* **Instructions to follow**:
Copy out exactly the lines from the start of the data to the line containing "- 📖 **Graduate". Include both.

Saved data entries
──────────────────────────────
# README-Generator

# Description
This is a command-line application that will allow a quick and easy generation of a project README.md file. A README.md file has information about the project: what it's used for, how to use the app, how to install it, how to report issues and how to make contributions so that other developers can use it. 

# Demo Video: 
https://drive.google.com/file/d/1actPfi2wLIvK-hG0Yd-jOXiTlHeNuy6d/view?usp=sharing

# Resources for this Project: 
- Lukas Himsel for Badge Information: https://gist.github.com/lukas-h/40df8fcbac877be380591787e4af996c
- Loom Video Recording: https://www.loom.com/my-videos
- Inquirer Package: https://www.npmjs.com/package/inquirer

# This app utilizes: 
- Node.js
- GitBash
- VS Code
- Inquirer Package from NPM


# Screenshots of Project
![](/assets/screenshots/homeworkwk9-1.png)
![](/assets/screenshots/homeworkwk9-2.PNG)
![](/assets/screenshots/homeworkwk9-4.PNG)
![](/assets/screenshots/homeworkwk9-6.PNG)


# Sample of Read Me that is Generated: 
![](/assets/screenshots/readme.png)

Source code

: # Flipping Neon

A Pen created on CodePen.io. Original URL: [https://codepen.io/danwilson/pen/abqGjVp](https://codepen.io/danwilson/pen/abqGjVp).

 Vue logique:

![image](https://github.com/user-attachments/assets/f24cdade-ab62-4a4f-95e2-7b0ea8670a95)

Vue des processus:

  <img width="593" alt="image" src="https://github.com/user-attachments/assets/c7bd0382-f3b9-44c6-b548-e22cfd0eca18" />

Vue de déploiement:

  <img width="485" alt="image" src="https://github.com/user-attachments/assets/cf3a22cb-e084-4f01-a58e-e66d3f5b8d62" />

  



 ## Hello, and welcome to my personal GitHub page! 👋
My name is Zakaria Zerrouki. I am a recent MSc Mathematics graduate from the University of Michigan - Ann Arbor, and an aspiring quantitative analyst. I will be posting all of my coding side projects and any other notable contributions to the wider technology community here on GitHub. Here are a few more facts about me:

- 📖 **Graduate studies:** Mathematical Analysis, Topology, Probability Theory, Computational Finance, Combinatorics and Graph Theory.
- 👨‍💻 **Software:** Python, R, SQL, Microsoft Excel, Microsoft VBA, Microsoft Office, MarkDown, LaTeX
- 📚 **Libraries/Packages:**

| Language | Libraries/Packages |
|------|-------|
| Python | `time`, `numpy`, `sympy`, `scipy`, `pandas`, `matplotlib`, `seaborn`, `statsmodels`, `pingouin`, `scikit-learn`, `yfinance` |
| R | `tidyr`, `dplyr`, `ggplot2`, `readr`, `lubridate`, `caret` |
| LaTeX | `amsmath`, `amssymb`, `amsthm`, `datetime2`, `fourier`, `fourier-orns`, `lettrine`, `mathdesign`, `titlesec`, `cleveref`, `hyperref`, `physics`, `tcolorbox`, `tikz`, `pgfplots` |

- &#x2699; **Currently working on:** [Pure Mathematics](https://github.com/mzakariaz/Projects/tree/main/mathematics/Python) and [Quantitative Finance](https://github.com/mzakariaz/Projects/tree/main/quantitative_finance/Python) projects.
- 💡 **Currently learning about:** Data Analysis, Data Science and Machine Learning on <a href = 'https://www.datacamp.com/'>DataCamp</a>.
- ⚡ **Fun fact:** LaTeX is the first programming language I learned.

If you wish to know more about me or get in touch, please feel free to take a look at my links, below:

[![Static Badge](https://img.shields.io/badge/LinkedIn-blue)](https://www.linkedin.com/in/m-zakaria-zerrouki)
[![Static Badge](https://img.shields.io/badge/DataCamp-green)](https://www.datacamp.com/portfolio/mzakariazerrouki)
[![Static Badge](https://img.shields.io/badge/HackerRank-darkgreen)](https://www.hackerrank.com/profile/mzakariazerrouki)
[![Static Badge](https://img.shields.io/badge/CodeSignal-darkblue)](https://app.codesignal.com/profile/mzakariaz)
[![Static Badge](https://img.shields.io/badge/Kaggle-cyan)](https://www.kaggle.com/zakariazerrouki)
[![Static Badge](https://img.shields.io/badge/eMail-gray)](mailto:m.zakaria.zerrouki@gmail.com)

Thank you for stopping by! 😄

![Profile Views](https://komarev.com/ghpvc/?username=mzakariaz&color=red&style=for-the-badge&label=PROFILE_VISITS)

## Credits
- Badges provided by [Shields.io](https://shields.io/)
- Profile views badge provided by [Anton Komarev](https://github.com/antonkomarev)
──────────────────────────────
* **Completed exercise**:
# README-Generator

# Description
This is a command-line application that will allow a quick and easy generation of a project README.md file. A README.md file has information about the project: what it's used for, how to use the app, how to install it, how to report issues and how to make contributions so that other developers can use it. 

# Demo Video: 
https://drive.google.com/file/d/1actPfi2wLIvK-hG0Yd-jOXiTlHeNuy6d/view?usp=sharing

# Resources for this Project: 
- Lukas Himsel for Badge Information: https://gist.github.com/lukas-h/40df8fcbac877be380591787e4af996c
- Loom Video Recording: https://www.loom.com/my-videos
- Inquirer Package: https://www.npmjs.com/package/inquirer

# This app utilizes: 
- Node.js
- GitBash
- VS Code
- Inquirer Package from NPM


# Screenshots of Project
![](/assets/screenshots/homeworkwk9-1.png)
![](/assets/screenshots/homeworkwk9-2.PNG)
![](/assets/screenshots/homeworkwk9-4.PNG)
![](/assets/screenshots/homeworkwk9-6.PNG)


# Sample of Read Me that is Generated: 
![](/assets/screenshots/readme.png)

Source code

: # Flipping Neon

A Pen created on CodePen.io. Original URL: [https://codepen.io/danwilson/pen/abqGjVp](https://codepen.io/danwilson/pen/abqGjVp).

 Vue logique:

![image](https://github.com/user-attachments/assets/f24cdade-ab62-4a4f-95e2-7b0ea8670a95)

Vue des processus:

  <img width="593" alt="image" src="https://github.com/user-attachments/assets/c7bd0382-f3b9-44c6-b548-e22cfd0eca18" />

Vue de déploiement:

  <img width="485" alt="image" src="https://github.com/user-attachments/assets/cf3a22cb-e084-4f01-a58e-e66d3f5b8d62" />

  



 ## Hello, and welcome to my personal GitHub page! 👋
My name is Zakaria Zerrouki. I am a recent MSc Mathematics graduate from the University of Michigan - Ann Arbor, and an aspiring quantitative analyst. I will be posting all of my coding side projects and any other notable contributions to the wider technology community here on GitHub. Here are a few more facts about me:

- 📖 **Graduate studies:** Mathematical Analysis, Topology, Probability Theory, Computational Finance, Combinatorics and Graph Theory.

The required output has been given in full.